Context: The Executive Board of the International Monetary Fund (IMF) allowed an immediate disbursement of $1 billion (around Rs 8,500 crore) under the IMF’s Extended Fund Facility (EFF) to Pakistan.
The IMF Executive Board also approved Pakistan’s request for an arrangement under the Resilience and Sustainability Facility (RSF) of about US$1.4 billion. India abstained from voting in the IMF.
Relevance of the Topic: Prelims: Key facts related to Extended Fund Facility (EEF) and Resilience and Sustainability Facility (RSF).
Extended Fund Facility of IMF
Extended Fund Facility (EFF) provides financial assistance to countries facing serious medium-term balance of payments problems because of structural weaknesses that require time to address.
- The IMF provides assistance under the EFF to countries that do not have enough money to pay their bills to the rest of the world for the goods and services they import.
- The reason for inability to pay is the “structural weaknesses” in their economy, i.e., fundamental problems in an economy that hold back growth and development. This includes:
- Inadequate physical infrastructure
- Lack of an educated workforce
- Underdeveloped financial and banking system
- Inadequate capital required for businesses.

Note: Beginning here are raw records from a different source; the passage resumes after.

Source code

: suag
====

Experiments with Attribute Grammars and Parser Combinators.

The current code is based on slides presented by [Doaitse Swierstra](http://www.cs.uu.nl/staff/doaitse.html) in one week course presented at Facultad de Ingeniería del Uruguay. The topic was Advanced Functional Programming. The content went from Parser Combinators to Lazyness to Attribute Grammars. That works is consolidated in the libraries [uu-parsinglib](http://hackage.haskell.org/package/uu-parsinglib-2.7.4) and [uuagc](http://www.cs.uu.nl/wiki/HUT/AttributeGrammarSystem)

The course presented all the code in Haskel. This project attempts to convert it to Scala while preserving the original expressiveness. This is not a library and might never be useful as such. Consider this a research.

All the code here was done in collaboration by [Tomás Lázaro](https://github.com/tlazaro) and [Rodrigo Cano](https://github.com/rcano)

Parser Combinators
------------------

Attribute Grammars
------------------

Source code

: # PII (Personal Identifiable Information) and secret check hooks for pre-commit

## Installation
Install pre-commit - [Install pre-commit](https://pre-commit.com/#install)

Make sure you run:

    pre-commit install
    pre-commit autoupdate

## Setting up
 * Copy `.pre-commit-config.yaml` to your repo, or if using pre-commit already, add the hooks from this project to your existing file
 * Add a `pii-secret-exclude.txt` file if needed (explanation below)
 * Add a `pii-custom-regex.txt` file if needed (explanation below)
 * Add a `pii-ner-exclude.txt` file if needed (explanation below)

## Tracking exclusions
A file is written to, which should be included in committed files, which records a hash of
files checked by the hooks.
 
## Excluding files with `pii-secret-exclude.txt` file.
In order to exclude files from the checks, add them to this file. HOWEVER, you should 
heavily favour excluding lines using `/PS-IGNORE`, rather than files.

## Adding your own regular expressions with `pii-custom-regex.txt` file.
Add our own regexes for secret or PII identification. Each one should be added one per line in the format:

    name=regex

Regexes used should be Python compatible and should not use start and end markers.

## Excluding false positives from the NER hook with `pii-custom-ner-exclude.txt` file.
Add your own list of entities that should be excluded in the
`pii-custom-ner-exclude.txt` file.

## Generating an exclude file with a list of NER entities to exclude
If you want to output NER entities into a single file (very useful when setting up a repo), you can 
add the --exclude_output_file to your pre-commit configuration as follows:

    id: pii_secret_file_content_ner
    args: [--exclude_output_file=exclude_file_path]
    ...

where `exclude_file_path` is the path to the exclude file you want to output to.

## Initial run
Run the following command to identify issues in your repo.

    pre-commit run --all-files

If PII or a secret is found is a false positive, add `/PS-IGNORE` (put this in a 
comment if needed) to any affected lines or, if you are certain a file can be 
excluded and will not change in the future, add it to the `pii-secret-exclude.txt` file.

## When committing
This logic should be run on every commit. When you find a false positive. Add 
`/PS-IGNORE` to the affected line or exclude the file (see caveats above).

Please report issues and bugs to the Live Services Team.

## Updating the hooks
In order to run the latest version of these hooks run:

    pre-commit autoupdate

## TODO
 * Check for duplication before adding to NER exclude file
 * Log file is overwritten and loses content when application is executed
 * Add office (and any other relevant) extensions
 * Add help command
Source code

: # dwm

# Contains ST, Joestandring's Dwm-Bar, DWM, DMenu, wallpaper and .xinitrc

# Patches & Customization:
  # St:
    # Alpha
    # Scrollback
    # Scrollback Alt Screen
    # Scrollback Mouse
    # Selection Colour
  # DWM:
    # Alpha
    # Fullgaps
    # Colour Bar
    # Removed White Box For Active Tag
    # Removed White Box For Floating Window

- Such assistance is in the form of a loan that has to be paid back, and not in the form of a grant or aid.
- Extended means that these countries need more time than usual to pay back the money because they need to bring about “structural” changes.
Key details of Extended Fund Facility of IMF
- Eligibility: All member countries facing actual or potential external financing needs.
- Conditionality:
- Countries’ policy commitments are expected to focus on structural reforms and policies to maintain macroeconomic stability.
- Disbursements are conditional on the observance of quantitative performance criteria.
- Review Modalities: Periodic reviews of policies and program implementation, as access to IMF resources occurs in tranches (phasing). The IMF’s Executive Board regularly assesses program performance and can adjust the program to adapt to economic developments.
- Duration: Typically approved for periods of 3 years, but may be approved for periods as long as 4 years to implement deep and sustained structural reforms.
- Repayment: Over 4.5 - 10 years in 12 equal semiannual installments.
- Access limits: Normal access: A member can currently borrow up to 145% of its quota annually and 435% cumulatively.
- Interest rate: Basic rate of charge + Surcharges
- Basic rate of charge: The market-determined Special Drawing Rights (SDR) interest rate and a margin (currently 100 basis points).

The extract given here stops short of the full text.